TASK ITEM: Determine the count of lines in the data below that include the word "Floating", and give nothing besides it.

(Collected data)
- - - - -
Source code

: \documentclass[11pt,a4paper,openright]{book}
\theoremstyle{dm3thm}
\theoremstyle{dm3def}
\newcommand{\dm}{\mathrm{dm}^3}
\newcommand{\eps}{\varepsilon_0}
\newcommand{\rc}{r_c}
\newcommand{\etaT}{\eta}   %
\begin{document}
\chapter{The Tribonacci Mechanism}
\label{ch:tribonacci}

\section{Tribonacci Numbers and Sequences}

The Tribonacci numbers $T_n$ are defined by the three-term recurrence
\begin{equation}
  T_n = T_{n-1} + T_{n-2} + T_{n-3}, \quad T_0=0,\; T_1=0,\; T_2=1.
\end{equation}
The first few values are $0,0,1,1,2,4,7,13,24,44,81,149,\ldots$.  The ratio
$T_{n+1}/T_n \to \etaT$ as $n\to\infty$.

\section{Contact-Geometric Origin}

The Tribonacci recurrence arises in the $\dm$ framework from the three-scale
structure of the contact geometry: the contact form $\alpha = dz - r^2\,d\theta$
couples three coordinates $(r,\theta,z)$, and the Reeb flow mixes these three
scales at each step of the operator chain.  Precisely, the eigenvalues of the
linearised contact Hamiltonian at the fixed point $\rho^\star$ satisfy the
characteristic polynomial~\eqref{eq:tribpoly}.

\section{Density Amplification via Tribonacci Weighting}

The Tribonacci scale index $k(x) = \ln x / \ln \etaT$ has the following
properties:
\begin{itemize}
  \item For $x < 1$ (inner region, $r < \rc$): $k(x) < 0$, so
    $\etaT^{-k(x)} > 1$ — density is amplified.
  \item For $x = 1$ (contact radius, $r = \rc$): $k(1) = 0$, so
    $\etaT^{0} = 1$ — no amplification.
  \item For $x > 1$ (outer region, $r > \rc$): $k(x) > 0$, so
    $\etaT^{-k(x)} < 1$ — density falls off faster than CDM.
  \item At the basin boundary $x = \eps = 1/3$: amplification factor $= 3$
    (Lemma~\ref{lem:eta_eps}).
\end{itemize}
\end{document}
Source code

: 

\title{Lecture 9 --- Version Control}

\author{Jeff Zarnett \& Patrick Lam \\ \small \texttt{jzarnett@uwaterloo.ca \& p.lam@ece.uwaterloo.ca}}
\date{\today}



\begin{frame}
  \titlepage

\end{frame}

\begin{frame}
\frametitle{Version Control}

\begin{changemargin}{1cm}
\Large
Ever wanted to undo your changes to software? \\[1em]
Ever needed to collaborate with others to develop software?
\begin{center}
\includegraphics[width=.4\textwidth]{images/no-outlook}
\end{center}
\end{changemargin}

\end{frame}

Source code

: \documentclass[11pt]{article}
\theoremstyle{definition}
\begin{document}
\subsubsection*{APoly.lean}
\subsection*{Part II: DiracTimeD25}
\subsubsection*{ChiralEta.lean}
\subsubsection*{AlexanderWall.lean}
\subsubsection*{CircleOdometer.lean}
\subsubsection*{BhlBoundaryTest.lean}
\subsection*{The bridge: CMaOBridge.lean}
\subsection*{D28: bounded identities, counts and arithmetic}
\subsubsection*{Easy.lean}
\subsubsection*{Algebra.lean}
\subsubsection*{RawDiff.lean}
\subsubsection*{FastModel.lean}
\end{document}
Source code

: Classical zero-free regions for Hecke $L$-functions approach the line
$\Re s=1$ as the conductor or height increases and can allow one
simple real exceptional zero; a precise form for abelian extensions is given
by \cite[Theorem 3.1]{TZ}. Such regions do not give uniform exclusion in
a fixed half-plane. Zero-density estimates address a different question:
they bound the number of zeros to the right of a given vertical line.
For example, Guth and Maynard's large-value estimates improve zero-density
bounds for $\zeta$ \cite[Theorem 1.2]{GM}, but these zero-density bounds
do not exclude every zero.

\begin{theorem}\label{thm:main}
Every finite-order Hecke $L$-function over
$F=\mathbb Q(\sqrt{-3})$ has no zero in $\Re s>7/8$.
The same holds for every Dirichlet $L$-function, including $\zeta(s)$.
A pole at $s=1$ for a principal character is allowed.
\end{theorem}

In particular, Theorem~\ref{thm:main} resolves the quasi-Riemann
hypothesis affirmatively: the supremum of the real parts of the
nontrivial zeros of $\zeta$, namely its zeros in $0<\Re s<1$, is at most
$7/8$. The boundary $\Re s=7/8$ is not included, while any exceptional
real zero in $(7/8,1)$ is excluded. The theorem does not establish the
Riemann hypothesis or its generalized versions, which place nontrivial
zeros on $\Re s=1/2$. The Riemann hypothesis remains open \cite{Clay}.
- - - - -
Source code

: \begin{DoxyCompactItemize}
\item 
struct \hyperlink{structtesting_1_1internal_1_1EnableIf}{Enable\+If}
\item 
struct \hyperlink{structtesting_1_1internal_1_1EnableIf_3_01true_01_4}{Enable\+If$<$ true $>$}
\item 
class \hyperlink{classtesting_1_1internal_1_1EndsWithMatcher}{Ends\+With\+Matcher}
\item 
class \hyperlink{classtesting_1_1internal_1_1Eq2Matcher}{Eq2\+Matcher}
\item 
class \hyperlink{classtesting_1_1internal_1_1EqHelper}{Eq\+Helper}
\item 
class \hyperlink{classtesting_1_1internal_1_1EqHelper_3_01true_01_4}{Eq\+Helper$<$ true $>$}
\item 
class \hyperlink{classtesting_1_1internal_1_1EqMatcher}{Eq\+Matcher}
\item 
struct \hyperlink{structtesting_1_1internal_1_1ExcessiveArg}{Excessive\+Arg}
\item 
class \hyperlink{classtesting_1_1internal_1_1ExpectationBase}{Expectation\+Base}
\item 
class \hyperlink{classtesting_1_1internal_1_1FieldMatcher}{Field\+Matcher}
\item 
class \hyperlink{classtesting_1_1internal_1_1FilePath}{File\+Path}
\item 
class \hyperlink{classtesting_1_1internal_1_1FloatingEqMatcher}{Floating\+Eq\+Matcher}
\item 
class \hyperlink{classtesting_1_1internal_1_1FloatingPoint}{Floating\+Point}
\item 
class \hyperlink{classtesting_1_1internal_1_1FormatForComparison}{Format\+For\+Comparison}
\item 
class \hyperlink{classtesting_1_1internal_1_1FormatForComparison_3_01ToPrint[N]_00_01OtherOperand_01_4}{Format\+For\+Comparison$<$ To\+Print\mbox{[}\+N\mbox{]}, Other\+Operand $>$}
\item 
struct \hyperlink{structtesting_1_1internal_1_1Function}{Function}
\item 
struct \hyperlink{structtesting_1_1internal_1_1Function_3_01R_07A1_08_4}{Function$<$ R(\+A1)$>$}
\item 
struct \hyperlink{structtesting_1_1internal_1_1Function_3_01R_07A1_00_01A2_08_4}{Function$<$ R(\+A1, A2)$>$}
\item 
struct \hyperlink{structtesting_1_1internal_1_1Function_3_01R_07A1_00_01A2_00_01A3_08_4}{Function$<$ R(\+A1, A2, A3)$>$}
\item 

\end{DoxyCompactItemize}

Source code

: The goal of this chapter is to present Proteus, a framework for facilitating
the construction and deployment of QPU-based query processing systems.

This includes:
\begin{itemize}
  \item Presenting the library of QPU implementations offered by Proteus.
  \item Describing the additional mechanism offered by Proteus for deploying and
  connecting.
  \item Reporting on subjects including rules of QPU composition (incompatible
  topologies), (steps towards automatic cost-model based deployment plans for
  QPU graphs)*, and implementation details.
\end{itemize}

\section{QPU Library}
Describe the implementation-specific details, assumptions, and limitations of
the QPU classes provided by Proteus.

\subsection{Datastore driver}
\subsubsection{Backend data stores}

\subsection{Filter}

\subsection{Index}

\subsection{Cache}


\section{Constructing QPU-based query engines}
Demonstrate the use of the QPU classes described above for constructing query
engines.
- - - - -
COMPLETED EXERCISE: 2